Es musste einfach Gott sein!
Nathanael fragte Jesus, woher er ihn denn kenne. Und darauf gab ihm der Herr eine Antwort, die ihn sofort zum Glauben brachte. Er sagte: „Schon bevor dich Philippus rief, habe ich dich unter dem Feigenbaum gesehen.“ Nathanael trafen diese Worte mitten ins Herz. Er hatte keinen Zweifel mehr daran, dass Jesus der ist, auf den sie alle gewartet hatten. Er musste Gott sein, wenn er ihn unter dem Feigenbaum gesehen und sein Gebet gehört hatte. Deswegen war seine Reaktion: „Rabbi, du bist der Sohn Gottes, du bist der König von Israel.“
Nathanael kam zum Glauben an Jesus, weil dieser ihn unter dem Feigenbaum gesehen hatte. Doch Jesus erklärte ihm, dass er noch Größeres sehen werde. Das heißt, er werde als sein Jünger immer mehr von Jesus erkennen und sehen, wie groß seine Herrlichkeit ist. Sehr bald würde er auf der Hochzeit in Kana dabei sein und miterleben, wie Jesus Wasser in Wein verwandelte. Das war sein erstes Wunder, auf das noch viele folgen würden.
Der geöffnete Himmel
Dann sagte Jesus noch etwas sehr Wichtiges zu Nathanael und denen, die dabeistanden: „Amen, amen, ich sage euch: Ihr werdet den Himmel geöffnet sehen und die Engel Gottes auf- und niedersteigen sehen über dem Menschensohn.“ Bei diesem Wort musste Nathanael sicherlich an Jakob aus dem Alten Testament denken: Er hatte einen Traum von einer Leiter, die bis zum Himmel reichte und auf der die Engel Gottes auf- und niederstiegen (Gen 28,10–22). So zeigte Jesus: Er selbst ist die Verbindung zwischen Himmel und Erde. Der Himmel steht offen, weil er nun da ist. Jesus hat uns Menschen einen Weg zum Himmel eröffnet, dadurch, dass er am Kreuz für uns gestorben und auferstanden ist.

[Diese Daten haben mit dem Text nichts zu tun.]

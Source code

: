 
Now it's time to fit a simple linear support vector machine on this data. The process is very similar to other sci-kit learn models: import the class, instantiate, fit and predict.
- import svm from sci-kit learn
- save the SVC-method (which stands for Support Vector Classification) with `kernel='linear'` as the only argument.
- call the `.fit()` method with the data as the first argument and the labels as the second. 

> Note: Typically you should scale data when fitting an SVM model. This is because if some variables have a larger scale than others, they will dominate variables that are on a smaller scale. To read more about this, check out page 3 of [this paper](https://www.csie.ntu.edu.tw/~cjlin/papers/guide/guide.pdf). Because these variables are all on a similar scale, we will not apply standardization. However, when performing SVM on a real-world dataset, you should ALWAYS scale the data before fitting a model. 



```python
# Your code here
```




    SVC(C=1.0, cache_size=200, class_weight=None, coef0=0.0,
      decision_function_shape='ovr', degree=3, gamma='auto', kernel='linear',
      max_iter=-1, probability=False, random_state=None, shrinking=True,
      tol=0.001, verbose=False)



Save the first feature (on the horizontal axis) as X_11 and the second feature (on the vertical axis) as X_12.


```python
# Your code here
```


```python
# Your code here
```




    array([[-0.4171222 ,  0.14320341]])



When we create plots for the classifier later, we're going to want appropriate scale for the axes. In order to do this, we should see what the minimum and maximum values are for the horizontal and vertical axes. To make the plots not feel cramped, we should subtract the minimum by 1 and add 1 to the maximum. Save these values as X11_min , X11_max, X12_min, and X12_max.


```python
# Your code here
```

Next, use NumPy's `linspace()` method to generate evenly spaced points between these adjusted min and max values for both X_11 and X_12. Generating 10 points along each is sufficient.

Wenn du die Bibel liest, kannst du dich immer fragen, was Gott dir persönlich durch sein Wort sagen möchte. Was bedeutet die Geschichte von Nathanael für dich und dein Leben? Sicher kannst du darauf vertrauen, dass Jesus dich sieht, wenn du im Verborgenen mit ihm sprichst. So wie er Nathanaels Herz kennt, kennt er auch deines. Und er möchte sich dir immer mehr zeigen, wie er ist: heilig, allmächtig und ganz liebevoll und nah.